Brief - Present the count of lines in the entries below that hold "https", and present nothing else.

Source information -
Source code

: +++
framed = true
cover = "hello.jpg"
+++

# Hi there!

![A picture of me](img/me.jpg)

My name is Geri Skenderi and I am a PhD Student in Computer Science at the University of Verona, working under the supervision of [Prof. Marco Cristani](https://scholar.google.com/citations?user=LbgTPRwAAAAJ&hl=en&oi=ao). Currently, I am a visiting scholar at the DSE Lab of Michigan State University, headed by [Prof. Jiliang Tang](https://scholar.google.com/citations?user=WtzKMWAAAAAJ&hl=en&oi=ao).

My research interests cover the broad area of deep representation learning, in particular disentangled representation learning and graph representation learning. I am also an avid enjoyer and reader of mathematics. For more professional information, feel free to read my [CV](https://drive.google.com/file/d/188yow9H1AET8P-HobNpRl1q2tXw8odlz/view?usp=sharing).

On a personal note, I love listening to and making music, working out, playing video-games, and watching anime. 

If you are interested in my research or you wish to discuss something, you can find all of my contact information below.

--

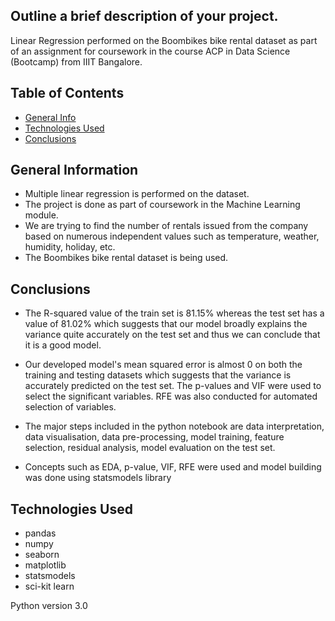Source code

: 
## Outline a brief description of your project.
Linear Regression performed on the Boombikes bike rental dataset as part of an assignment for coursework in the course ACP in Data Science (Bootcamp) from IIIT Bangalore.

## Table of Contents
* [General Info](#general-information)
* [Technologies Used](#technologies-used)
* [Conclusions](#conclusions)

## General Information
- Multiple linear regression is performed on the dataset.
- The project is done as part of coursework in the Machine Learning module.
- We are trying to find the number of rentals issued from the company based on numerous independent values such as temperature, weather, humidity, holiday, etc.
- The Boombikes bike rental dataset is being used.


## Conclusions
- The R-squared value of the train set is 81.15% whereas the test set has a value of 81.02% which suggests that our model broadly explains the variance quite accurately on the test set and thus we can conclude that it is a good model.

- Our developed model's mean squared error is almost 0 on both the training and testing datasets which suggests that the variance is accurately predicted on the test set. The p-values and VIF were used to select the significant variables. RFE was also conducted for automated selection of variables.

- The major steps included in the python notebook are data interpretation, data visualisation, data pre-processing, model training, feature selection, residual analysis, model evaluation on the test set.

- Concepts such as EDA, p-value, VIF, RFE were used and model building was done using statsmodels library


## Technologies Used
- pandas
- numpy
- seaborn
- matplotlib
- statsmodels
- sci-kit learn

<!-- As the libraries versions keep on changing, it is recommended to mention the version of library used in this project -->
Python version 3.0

Output for this exercise - 2